Les trois premiers quart d'heures ne sont donc pas exempt de temps morts: une fois les Sept Eléments Ninja présenté (un grand moment!), il faut subir les épreuves à rallonges de Alexander Lou contre une bande de kung-fu fighters sans grand génie. C'est longuet et pesant.

Ensuite, heureusement, les péripéties se succèdent et le résultat oscille du fun au pénible. Les accélérés de la mise en scène sont parfois insupportables mais, généralement, ils passent bien dans le bordel ambiant et rappèlent les grandes heures de Benny Hill.

Signalons qu'il faut attendre le dernier tiers du film pour assister à la séquence attendue: le "final duel" entre les Ninja et les Shaolin.

Pourtant, on note quand même quelques idées bien démentes comme cette très belle guerrière (Alice Tseng) qui, surprise dans son bain par les méchants ninja, se bat à poil durant deux minutes avant de se confectionner un très seyant bikini en un clin d'oeil.

Citons également une utilisation de thèmes connus au mépris total des copyrights puisque l'accompagnement musical est piquée par-ci par là.
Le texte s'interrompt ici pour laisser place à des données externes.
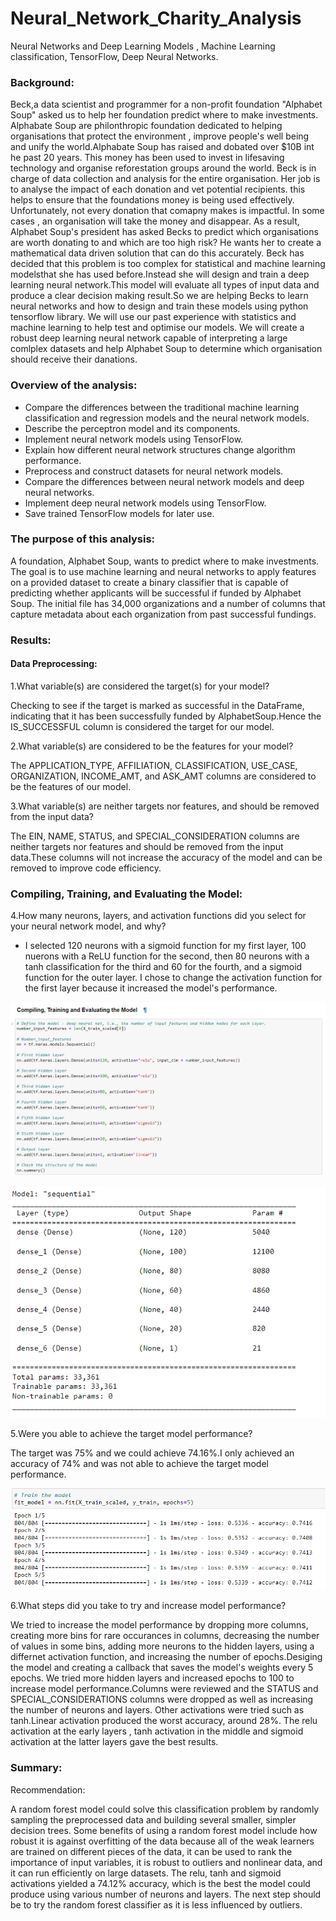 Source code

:# Neural_Network_Charity_Analysis

Neural Networks and Deep Learning Models , Machine Learning classification, TensorFlow, Deep Neural Networks.

### Background:

Beck,a data scientist and programmer for a non-profit foundation "Alphabet Soup" asked us to help her foundation predict where to make investments.
Alphabate Soup are philonthropic foundation dedicated to helping organisations that protect the environment , improve people's well being and unify the world.Alphabate Soup has raised and dobated over $10B int he past 20 years. This money has been used to invest in lifesaving technology and organise reforestation groups around the world. Beck is in charge of data collection and analysis for the entire organisation. Her job is to analyse the impact of each donation and vet potential recipients. this helps to ensure that the foundations money is being used effectively.
Unfortunately, not every donation that comapny makes is impactful. In some cases , an organisation will take the money and disappear. As a result, Alphabet Soup's president has asked Becks to predict which organisations are worth donating to and which are too high risk? He wants her to create a mathematical data driven solution that can do this accurately.
Beck has decided that this problem is too complex for statistical and machine learning modelsthat she has used before.Instead she will design and train a deep learning neural network.This model will evaluate all types of input data and produce a clear decision making result.So we are helping Becks to learn neural networks and how to design and train these models using python tensorflow library. We will use our past experience with statistics and machine learning to help test and optimise our models. We will create a robust deep learning neural network capable of interpreting a large comlplex datasets and help Alphabet Soup to determine which organisation should receive their danations.

### Overview of the analysis:

- Compare the differences between the traditional machine learning classification and regression models and the neural network models.
- Describe the perceptron model and its components.
- Implement neural network models using TensorFlow.
- Explain how different neural network structures change algorithm performance.
- Preprocess and construct datasets for neural network models.
- Compare the differences between neural network models and deep neural networks.
- Implement deep neural network models using TensorFlow.
- Save trained TensorFlow models for later use.

### The purpose of this analysis:

A foundation, Alphabet Soup, wants to predict where to make investments. The goal is to use machine learning and neural networks to apply features on a provided dataset to create a binary classifier that is capable of predicting whether applicants will be successful if funded by Alphabet Soup. The initial file has 34,000 organizations and a number of columns that capture metadata about each organization from past successful fundings.

### Results:

#### Data Preprocessing:

1.What variable(s) are considered the target(s) for your model?

Checking to see if the target is marked as successful in the DataFrame, indicating that it has been successfully funded by AlphabetSoup.Hence the IS_SUCCESSFUL column is considered the target for our model.

2.What variable(s) are considered to be the features for your model?

The APPLICATION_TYPE, AFFILIATION, CLASSIFICATION, USE_CASE, ORGANIZATION, INCOME_AMT, and ASK_AMT columns are considered to be the features of our model.

3.What variable(s) are neither targets nor features, and should be removed from the input data?

The EIN, NAME, STATUS, and SPECIAL_CONSIDERATION columns are neither targets nor features and should be removed from the input data.These columns will not increase the accuracy of the model and can be removed to improve code efficiency.

### Compiling, Training, and Evaluating the Model:

4.How many neurons, layers, and activation functions did you select for your neural network model, and why?

- I selected 120 neurons with a sigmoid function for my first layer, 100 nuerons with a ReLU function for the second, then 80 neurons with a tanh classification for the third and 60 for the fourth, and a sigmoid function for the outer layer. I chose to change the activation function for the first layer because it increased the model's performance.

![Alt_text](https://github.com/RGK73/Neural_Network_Charity_Analysis/blob/main/Images/optimisation.png)

![alt_text](https://github.com/RGK73/Neural_Network_Charity_Analysis/blob/main/Images/model_nn.png)

5.Were you able to achieve the target model performance?

The target was 75% and we could achieve 74.16%.I only achieved an accuracy of 74% and was not able to achieve the target model performance.

![Alt_text](https://github.com/RGK73/Neural_Network_Charity_Analysis/blob/main/Images/efficiency.png)

6.What steps did you take to try and increase model performance?

We tried to increase the model performance by dropping more columns, creating more bins for rare occurances in columns, decreasing the number of values in some bins, adding more neurons to the hidden layers, using a differnet activation function, and increasing the number of epochs.Desiging the model and creating a callback that saves the model's weights every 5 epochs.
We tried more hidden layers and increased epochs to 100 to increase model performance.Columns were reviewed and the STATUS and SPECIAL_CONSIDERATIONS columns were dropped as well as increasing the number of neurons and layers. Other activations were tried such as tanh.Linear activation produced the worst accuracy, around 28%. The relu activation at the early layers , tanh activation in the middle and sigmoid activation at the latter layers gave the best results.

### Summary: 

Recommendation:

A random forest model could solve this classification problem by randomly sampling the preprocessed data and building several smaller, simpler decision trees. Some benefits of using a random forest model include how robust it is against overfitting of the data because all of the weak learners are trained on different pieces of the data, it can be used to rank the importance of input variables, it is robust to outliers and nonlinear data, and it can run efficiently on large datasets.
The relu, tanh and sigmoid activations yielded a 74.12% accuracy, which is the best the model could produce using various number of neurons and layers. The next step should be to try the random forest classifier as it is less influenced by outliers.
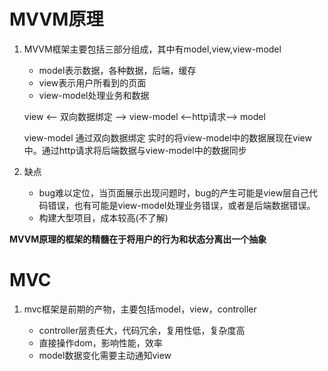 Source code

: # MVVM原理

1. MVVM框架主要包括三部分组成，其中有model,view,view-model
   - model表示数据，各种数据，后端，缓存
   - view表示用户所看到的页面
   - view-model处理业务和数据

           
   view  <——  双向数据绑定 ——>  view-model   <——http请求——> model
         



   view-model 通过双向数据绑定 实时的将view-model中的数据展现在view中。通过http请求将后端数据与view-model中的数据同步

  2. 缺点
     - bug难以定位，当页面展示出现问题时，bug的产生可能是view层自己代码错误，也有可能是view-model处理业务错误，或者是后端数据错误。
     - 构建大型项目，成本较高(不了解)

   **MVVM原理的框架的精髓在于将用户的行为和状态分离出一个抽象**


# MVC

1. mvc框架是前期的产物，主要包括model，view，controller

   - controller层责任大，代码冗余，复用性低，复杂度高
   - 直接操作dom，影响性能，效率
   - model数据变化需要主动通知view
On reconnaît ainsi l'intro bien connue Ghostbuster, tellement incongru que cela en devient génial.

Bref, Ninja Final Duel pâtit un peu de sa réputation de monument du nanar jouissif car il l'est sans doute un peu moins qu'espéré.

Il s'agit néanmoins d'un authentique moment de bonheur pour le fan de kung fu bis bien barré et réjouissant. Et il mérite certainement une ou deux visions, de préférence avec quelques copains, une bière et des pop-corn.